Solved

Data Collector - Delta Lake

2 years ago
24 December 2021
3 replies
53 views

Userlevel 1

onlinepk
Fan
1 reply

Hi

We are using streamsets provisioned from google cloud marketplace .

We are trying to create a data pipeline origin being kafka topic and destination being delta lake.

While setting we observed that “Staging location” requires a AWS S3 or Azure Storage . Google cloud storage or other alternatives are not present.

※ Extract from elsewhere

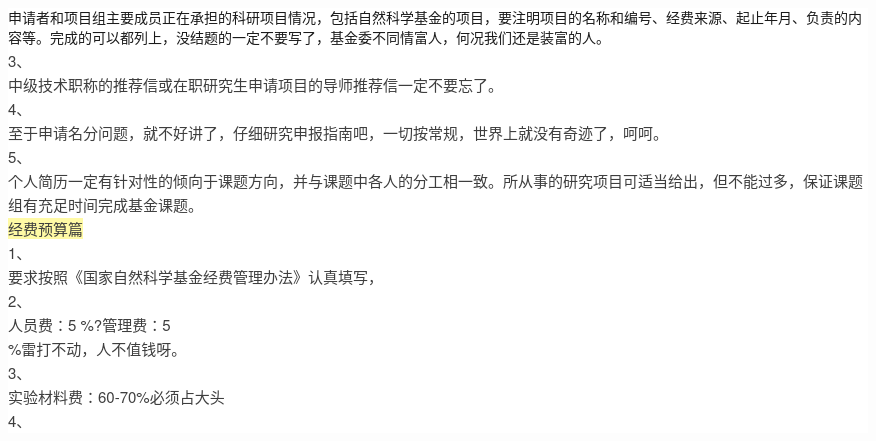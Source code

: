 申请者和项目组主要成员正在承担的科研项目情况，包括自然科学基金的项目，要注明项目的名称和编号、经费来源、起止年月、负责的内容等。完成的可以都列上，没结题的一定不要写了，基金委不同情富人，何况我们还是装富的人。</span><br style="margin: 0px; padding: 0px; max-width: 100%; box-sizing: border-box !important; word-wrap: break-word !important; color: rgb(62, 62, 62); font-family: &apos;Helvetica Neue&apos;, Helvetica, Arial, sans-serif; font-size: 15px; line-height: 24px; white-space: pre-wrap; background-color: rgb(255, 255, 255);"/><span style="margin: 0px; padding: 0px; max-width: 100%; box-sizing: border-box !important; word-wrap: break-word !important; color: rgb(62, 62, 62); font-family: &apos;Helvetica Neue&apos;, Helvetica, Arial, sans-serif; font-size: 15px; line-height: 24px; white-space: pre-wrap; background-color: rgb(255, 255, 255);">3、 中级技术职称的推荐信或在职研究生申请项目的导师推荐信一定不要忘了。</span><br style="margin: 0px; padding: 0px; max-width: 100%; box-sizing: border-box !important; word-wrap: break-word !important; color: rgb(62, 62, 62); font-family: &apos;Helvetica Neue&apos;, Helvetica, Arial, sans-serif; font-size: 15px; line-height: 24px; white-space: pre-wrap; background-color: rgb(255, 255, 255);"/><span style="margin: 0px; padding: 0px; max-width: 100%; box-sizing: border-box !important; word-wrap: break-word !important; color: rgb(62, 62, 62); font-family: &apos;Helvetica Neue&apos;, Helvetica, Arial, sans-serif; font-size: 15px; line-height: 24px; white-space: pre-wrap; background-color: rgb(255, 255, 255);">4、 至于申请名分问题，就不好讲了，仔细研究申报指南吧，一切按常规，世界上就没有奇迹了，呵呵。</span><br style="margin: 0px; padding: 0px; max-width: 100%; box-sizing: border-box !important; word-wrap: break-word !important; color: rgb(62, 62, 62); font-family: &apos;Helvetica Neue&apos;, Helvetica, Arial, sans-serif; font-size: 15px; line-height: 24px; white-space: pre-wrap; background-color: rgb(255, 255, 255);"/><span style="margin: 0px; padding: 0px; max-width: 100%; box-sizing: border-box !important; word-wrap: break-word !important; color: rgb(62, 62, 62); font-family: &apos;Helvetica Neue&apos;, Helvetica, Arial, sans-serif; font-size: 15px; line-height: 24px; white-space: pre-wrap; background-color: rgb(255, 255, 255);">5、 个人简历一定有针对性的倾向于课题方向，并与课题中各人的分工相一致。所从事的研究项目可适当给出，但不能过多，保证课题组有充足时间完成基金课题。</span><br style="margin: 0px; padding: 0px; max-width: 100%; box-sizing: border-box !important; word-wrap: break-word !important; color: rgb(62, 62, 62); font-family: &apos;Helvetica Neue&apos;, Helvetica, Arial, sans-serif; font-size: 15px; line-height: 24px; white-space: pre-wrap; background-color: rgb(255, 255, 255);"/><span style="-evernote-highlight:true;background-color:rgb(255, 250, 165);margin: 0px; padding: 0px; max-width: 100%; box-sizing: border-box !important; word-wrap: break-word !important; color: rgb(62, 62, 62); font-family: &apos;Helvetica Neue&apos;, Helvetica, Arial, sans-serif; font-size: 15px; line-height: 24px; white-space: pre-wrap;">经费预算篇</span><br style="margin: 0px; padding: 0px; max-width: 100%; box-sizing: border-box !important; word-wrap: break-word !important; color: rgb(62, 62, 62); font-family: &apos;Helvetica Neue&apos;, Helvetica, Arial, sans-serif; font-size: 15px; line-height: 24px; white-space: pre-wrap; background-color: rgb(255, 255, 255);"/><span style="margin: 0px; padding: 0px; max-width: 100%; box-sizing: border-box !important; word-wrap: break-word !important; color: rgb(62, 62, 62); font-family: &apos;Helvetica Neue&apos;, Helvetica, Arial, sans-serif; font-size: 15px; line-height: 24px; white-space: pre-wrap; background-color: rgb(255, 255, 255);">1、 要求按照《国家自然科学基金经费管理办法》认真填写，</span><br style="margin: 0px; padding: 0px; max-width: 100%; box-sizing: border-box !important; word-wrap: break-word !important; color: rgb(62, 62, 62); font-family: &apos;Helvetica Neue&apos;, Helvetica, Arial, sans-serif; font-size: 15px; line-height: 24px; white-space: pre-wrap; background-color: rgb(255, 255, 255);"/><span style="margin: 0px; padding: 0px; max-width: 100%; box-sizing: border-box !important; word-wrap: break-word !important; color: rgb(62, 62, 62); font-family: &apos;Helvetica Neue&apos;, Helvetica, Arial, sans-serif; font-size: 15px; line-height: 24px; white-space: pre-wrap; background-color: rgb(255, 255, 255);">2、 人员费：5 %?管理费：5 %雷打不动，人不值钱呀。</span><br style="margin: 0px; padding: 0px; max-width: 100%; box-sizing: border-box !important; word-wrap: break-word !important; color: rgb(62, 62, 62); font-family: &apos;Helvetica Neue&apos;, Helvetica, Arial, sans-serif; font-size: 15px; line-height: 24px; white-space: pre-wrap; background-color: rgb(255, 255, 255);"/><span style="margin: 0px; padding: 0px; max-width: 100%; box-sizing: border-box !important; word-wrap: break-word !important; color: rgb(62, 62, 62); font-family: &apos;Helvetica Neue&apos;, Helvetica, Arial, sans-serif; font-size: 15px; line-height: 24px; white-space: pre-wrap; background-color: rgb(255, 255, 255);">3、 实验材料费：60-70%必须占大头</span><br style="margin: 0px; padding: 0px; max-width: 100%; box-sizing: border-box !important; word-wrap: break-word !important; color: rgb(62, 62, 62); font-family: &apos;Helvetica Neue&apos;, Helvetica, Arial, sans-serif; font-size: 15px; line-height: 24px; white-space: pre-wrap; background-color: rgb(255, 255, 255);"/><span style="margin: 0px; padding: 0px; max-width: 100%; box-sizing: border-box !important; word-wrap: break-word !important; color: rgb(62, 62, 62); font-family: &apos;Helvetica Neue&apos;, Helvetica, Arial, sans-serif; font-size: 15px; line-height: 24px; white-space: pre-wrap; background-color: rgb(255, 255, 255);">4、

We do not have a AWS or Azure account.

Is it mandatory for any delta lake ingestion to have a AWS or Azure storage even though our application may be in neither of them?

icon

Best answer by alex.sanchez 24 December 2021, 08:52

View original

3 replies

Userlevel 2

alex.sanchez
StreamSets Employee
73 replies
2 years ago
24 December 2021

Hi @onlinepk ,

Unfortunately, our Delta lake connection works on batches (to increase the performance and reduce costs), we basically push a batch of data to that staging area (in Azure or AWS) and from them copy it directly to the destination table.

If you are a customer, please consider opening a feature request, since we can consider GCP as an option.

Thanks

Userlevel 1

onlinepk
Author
Fan
1 reply
2 years ago
24 December 2021

Thanks Alex for the prompt response

Any alternatives or workaround to get around this ?

Additionally we have subscribed to streamsets from google marketplace.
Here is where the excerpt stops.